El primero en hablar fue Trotski, cuyo discurso era muy esperado por los asistentes. Su fama de orador era, ya en aquel entonces, legendaria. Subió al atril con los pelos revueltos y habló durante más de una hora ante un público que lo escuchaba con atención. Disertó acerca de los avances de la organización en el partido, que le parecían insatisfactorios, e hizo una pintura de la situación de la clase obrera en Rusia. Al igual que Lenin, consideraba que no podía esperarse que el proletariado tomase en sus propias manos la acción directa. El discurso finalizó con una encendida llamada a la dirigencia: la revolución de 1905 había señalado el camino. El soviet de San Petersburgo, del cual él era representante, se encontraba a la vanguardia de la clase obrera. Era necesario incrementar las acciones de propaganda, llevar la palabra a todas partes.
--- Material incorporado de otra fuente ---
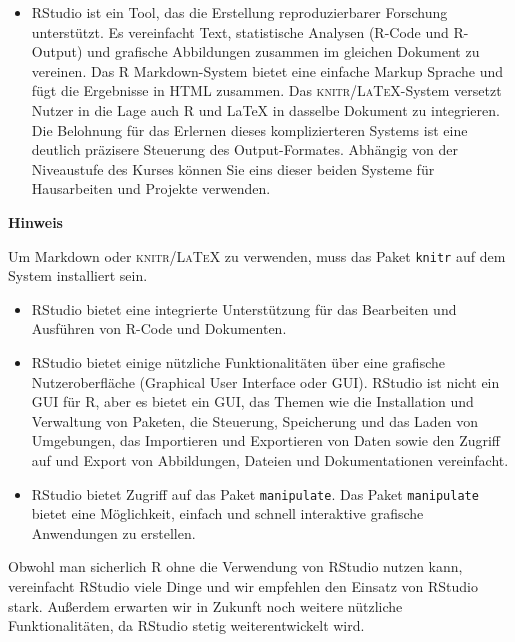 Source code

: \documentclass[
  ngerman,
]{scrbook}
\providecommand{\tightlist}{%
  \setlength{\itemsep}{0pt}\setlength{\parskip}{0pt}}
\newenvironment{hinweis}[1]
  {
  \begin{itemize}
  \renewcommand{\labelitemi}{
    \raisebox{1.8\height}[0pt][0pt]{
      {\setkeys{Gin}{width=7em,keepaspectratio}
        {\Large \textcolor{dark-fom-green}\faHandORight}}
        }
  }
  \begin{blackbox}
        \bgroup\color{dark-fom-green}
          {\textbf{Hinweis}}
        \egroup
  \item
  }
  {
  \end{blackbox}
  \end{itemize}
  }
\begin{document}
\begin{itemize}
\tightlist
\item
  \textsf{RStudio} ist ein Tool, das die Erstellung reproduzierbarer Forschung unterstützt. Es vereinfacht Text, statistische Analysen (\textsf{R}-Code und \textsf{R}-Output) und grafische Abbildungen zusammen im gleichen Dokument zu vereinen. Das \textsf{R Markdown}-System bietet eine einfache Markup Sprache und fügt die Ergebnisse in HTML zusammen. Das \textsc{knitr/LaTeX}-System versetzt Nutzer in die Lage auch \textsf{R} und \textsf{LaTeX} in dasselbe Dokument zu integrieren. Die Belohnung für das Erlernen dieses komplizierteren Systems ist eine deutlich präzisere Steuerung des Output-Formates. Abhängig von der Niveaustufe des Kurses können Sie eins dieser beiden Systeme für Hausarbeiten und Projekte verwenden.
\end{itemize}

\begin{hinweis}{hinweis}
Um Markdown oder \textsc{knitr/LaTeX} zu verwenden, muss das Paket \texttt{knitr} auf dem System installiert sein.

\end{hinweis}

\begin{itemize}
\tightlist
\item
  \textsf{RStudio} bietet eine integrierte Unterstützung für das Bearbeiten und Ausführen von \textsf{R}-Code und Dokumenten.
\item
  \textsf{RStudio} bietet einige nützliche Funktionalitäten über eine grafische Nutzeroberfläche (Graphical User Interface oder GUI). \textsf{RStudio} ist nicht ein GUI für \textsf{R}, aber es bietet ein GUI, das Themen wie die Installation und Verwaltung von Paketen, die Steuerung, Speicherung und das Laden von Umgebungen, das Importieren und Exportieren von Daten sowie den Zugriff auf und Export von Abbildungen, Dateien und Dokumentationen vereinfacht.
\item
  \textsf{RStudio} bietet Zugriff auf das Paket \texttt{manipulate}. Das Paket \texttt{manipulate} bietet eine Möglichkeit, einfach und schnell interaktive grafische Anwendungen zu erstellen.
\end{itemize}

Obwohl man sicherlich \textsf{R} ohne die Verwendung von \textsf{RStudio} nutzen kann, vereinfacht \textsf{RStudio} viele Dinge und wir empfehlen den Einsatz von \textsf{RStudio} stark. Außerdem erwarten wir in Zukunft noch weitere nützliche Funktionalitäten, da \textsf{RStudio} stetig weiterentwickelt wird.
\end{document}
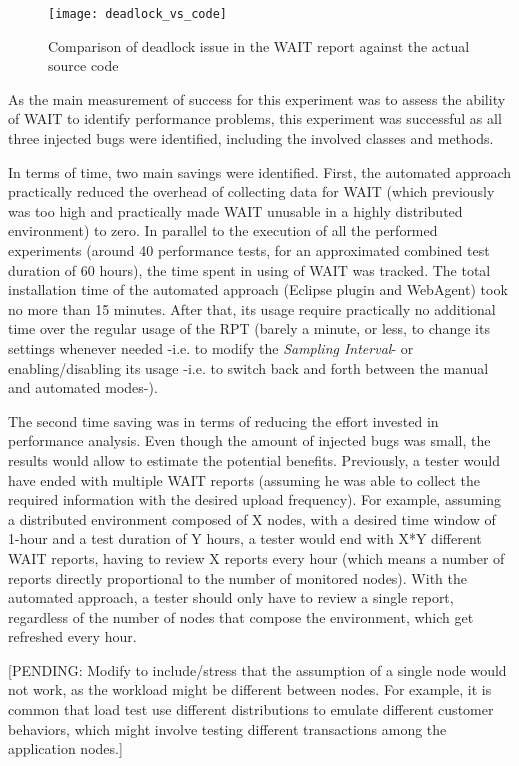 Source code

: \documentclass[runningheads,a4paper]{llncs}
\begin{document}
\begin{figure}[!h]
\texttt{[image: deadlock\_vs\_code]}
\caption{Comparison of deadlock issue in the WAIT report against the
actual source code}
\label{fig_dlissue_vs_code}
\end{figure}

As the main measurement of success for this experiment was to assess the
ability of WAIT to identify performance problems, this experiment was
successful as all three injected bugs were identified, including the
involved classes and methods. 

In terms of time, two main savings were identified. First, the automated
approach practically reduced the overhead of collecting data for WAIT (which
previously was too high and practically made WAIT unusable in a highly
distributed environment) to zero. In parallel to the execution of all the performed 
experiments (around 40 performance tests, for an approximated combined test
duration of 60 hours), the time spent in using of WAIT was tracked. The total 
installation time of the automated approach (Eclipse plugin and WebAgent) took
no more than 15 minutes. After that, its usage require practically no additional time over the regular usage of the
RPT (barely a minute, or less, to change its settings whenever needed -i.e. to
modify the \emph{Sampling Interval}- or enabling/disabling its usage -i.e. to
switch back and forth between the manual and automated modes-).

The second time saving was in terms of reducing the effort invested
in performance analysis. Even though the amount of injected bugs was
small, the results would allow to estimate the potential benefits. Previously, 
a tester would have ended with multiple WAIT reports (assuming he was able to
collect the required information with the desired upload frequency). For
example, assuming a distributed environment composed of X nodes, with a desired
time window of 1-hour and a test duration of Y hours, a tester would end with X*Y 
different WAIT reports, having to review X reports every hour (which means a
number of reports directly proportional to the number of monitored nodes). With
the automated approach, a tester should only have to review a single report,
regardless of the number of nodes that compose the environment, which get refreshed 
every hour.

[PENDING: Modify to include/stress that the assumption of a single node would
not work, as the workload might be different between nodes. For example, it is
common that load test use different distributions to emulate different
customer behaviors, which might involve testing different transactions among
the application nodes.]
\end{document}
Fundar más diarios, escribir, agitar, despertar a la bestia.

En el auditorio había bolcheviques y mencheviques de todas las facciones, pero el aplauso fue unánime.

–Sabe hablar –le comentó a Stalin a Iremashvili, un dirigente georgiano al que se había encontrado unos momentos atrás.

–Más que eso –retrucó Iremashvili–. Sabe conducir.

–No exageremos.

En sus diarios, Iremashvili señala que Stalin se veía irritado. Cuando llegó el turno de su discurso, unas horas más tarde, ya no quedaba casi nadie para escucharlo. Leyó unas páginas acerca de la importancia de las identidades nacionales en la organización del proletariado, un tema que consideraba su especialidad. Los asistentes cabeceaban y se iban. Stalin finalizó de manera abrupta, improvisando unas palabras sobre la unidad de los trabajadores de todas las nacionalidades que contradecían el eje de su propio discurso. Iremashvili, que conocía el amor propio de Koba, lo escuchó hasta el final.

A la noche mencheviques y bolcheviques celebraron el congreso en el pub Crown and Anchor, que quedaba a unos metros del taller textil. Ahí, Stalin pudo intercambiar unas palabras con Lenin, que se lamentó del fracaso del asalto al banco de Tíflis. Luego le presentó a Trotski. Se saludaron con cortesía. Ya en el exilio mexicano, muchos años más tarde, Trotski escribiría que no recordaba haber visto a Stalin en aquel congreso. Con mejor memoria, Iremashvili relató la conversación que él mantuvo con Stalin cuando lo acompañó de vuelta a su hotel:

–Le gusta escucharse a sí mismo –dijo–. Conozco a esa clase de personas. Es lo único que saben hacer.